↓

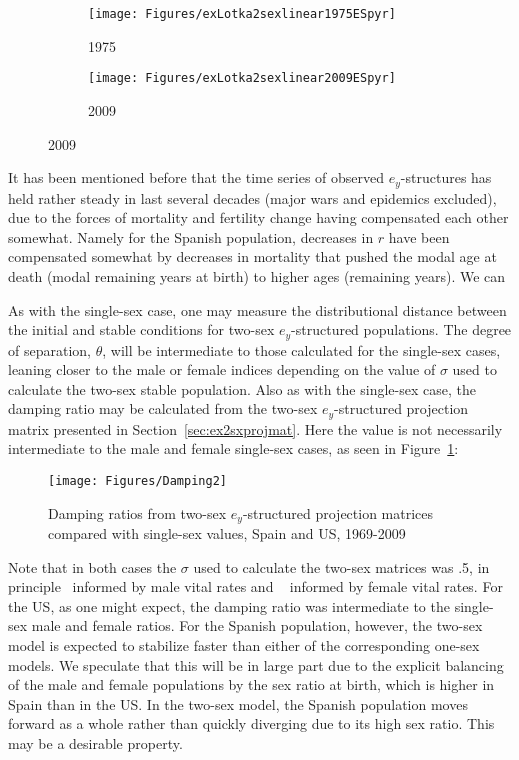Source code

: \begin{figure}[!ht]
        \centering
        \caption{Spain, stable ($\sigma = 0.05$) versus initial
        $e_y$-structures, 1975 and 2009}
        \label{fig:stablevsinitES}
        \begin{subfigure}
                \centering
                \caption*{1975}
                \texttt{[image: Figures/exLotka2sexlinear1975ESpyr]}
        \end{subfigure}
        \begin{subfigure}
                \centering
                \caption*{2009}
                \texttt{[image: Figures/exLotka2sexlinear2009ESpyr]}
        \end{subfigure}
         
\end{figure}

It has been mentioned before that the time series of observed $e_y$-structures
has held rather steady in last several decades (major wars and epidemics excluded),
due to the forces of mortality and fertility change having compensated each
other somewhat. Namely for the Spanish population, decreases in $r$ have been
compensated somewhat by decreases in mortality that pushed the modal age at
death (modal remaining years at birth) to higher ages (remaining years). We can 

As with the single-sex case, one may measure the distributional distance between
the initial and stable conditions for two-sex $e_y$-structured populations. The
degree of separation, $\theta$, will be intermediate to those calculated for the 
single-sex cases, leaning closer to the male or
female indices depending on the value of $\sigma$ used to calculate the two-sex
stable population. Also as with the single-sex case, the damping
ratio may be calculated from the two-sex $e_y$-structured projection matrix 
presented in Section~\ref{sec:ex2sxprojmat}. Here the value is not
necessarily intermediate to the male and female single-sex cases, as seen in
Figure~\ref{fig:damping2}:

\begin{figure}[ht!]
        \centering  
          \caption{Damping ratios from two-sex $e_y$-structured projection
          matrices compared with single-sex values, Spain and US, 1969-2009}
           \texttt{[image: Figures/Damping2]}
          \label{fig:damping2}
\end{figure}
Note that in both cases the $\sigma$ used to calculate the two-sex matrices was
.5, in principle \textonehalf~informed by male vital rates and \textonehalf~
informed by female vital rates. For the US, as one might expect, the damping
ratio was intermediate to the single-sex male and female ratios. For
the Spanish population, however, the two-sex model is expected to stabilize
faster than either of the corresponding one-sex models. We speculate that this
will be in large part due to the explicit balancing of the male and female
populations by the sex ratio at birth, which is higher in Spain than in the US. 
In the two-sex model, the Spanish population moves forward as a whole rather 
than quickly diverging due to its high sex ratio. This may be a desirable
property.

↑

Work order ▸ Could you output all the entries above exactly as written, leaving out the pictures?

Response to this task ▸
Source code

: \begin{figure}[!ht]
        \centering
        \caption{Spain, stable ($\sigma = 0.05$) versus initial
        $e_y$-structures, 1975 and 2009}
        \label{fig:stablevsinitES}
        \begin{subfigure}
                \centering
                \caption*{1975}
                \texttt{[image: Figures/exLotka2sexlinear1975ESpyr]}
        \end{subfigure}
        \begin{subfigure}
                \centering
                \caption*{2009}
                \texttt{[image: Figures/exLotka2sexlinear2009ESpyr]}
        \end{subfigure}
         
\end{figure}

It has been mentioned before that the time series of observed $e_y$-structures
has held rather steady in last several decades (major wars and epidemics excluded),
due to the forces of mortality and fertility change having compensated each
other somewhat. Namely for the Spanish population, decreases in $r$ have been
compensated somewhat by decreases in mortality that pushed the modal age at
death (modal remaining years at birth) to higher ages (remaining years). We can 

As with the single-sex case, one may measure the distributional distance between
the initial and stable conditions for two-sex $e_y$-structured populations. The
degree of separation, $\theta$, will be intermediate to those calculated for the 
single-sex cases, leaning closer to the male or
female indices depending on the value of $\sigma$ used to calculate the two-sex
stable population. Also as with the single-sex case, the damping
ratio may be calculated from the two-sex $e_y$-structured projection matrix 
presented in Section~\ref{sec:ex2sxprojmat}. Here the value is not
necessarily intermediate to the male and female single-sex cases, as seen in
Figure~\ref{fig:damping2}:

\begin{figure}[ht!]
        \centering  
          \caption{Damping ratios from two-sex $e_y$-structured projection
          matrices compared with single-sex values, Spain and US, 1969-2009}
           \texttt{[image: Figures/Damping2]}
          \label{fig:damping2}
\end{figure}
Note that in both cases the $\sigma$ used to calculate the two-sex matrices was
.5, in principle \textonehalf~informed by male vital rates and \textonehalf~
informed by female vital rates. For the US, as one might expect, the damping
ratio was intermediate to the single-sex male and female ratios. For
the Spanish population, however, the two-sex model is expected to stabilize
faster than either of the corresponding one-sex models. We speculate that this
will be in large part due to the explicit balancing of the male and female
populations by the sex ratio at birth, which is higher in Spain than in the US. 
In the two-sex model, the Spanish population moves forward as a whole rather 
than quickly diverging due to its high sex ratio. This may be a desirable
property.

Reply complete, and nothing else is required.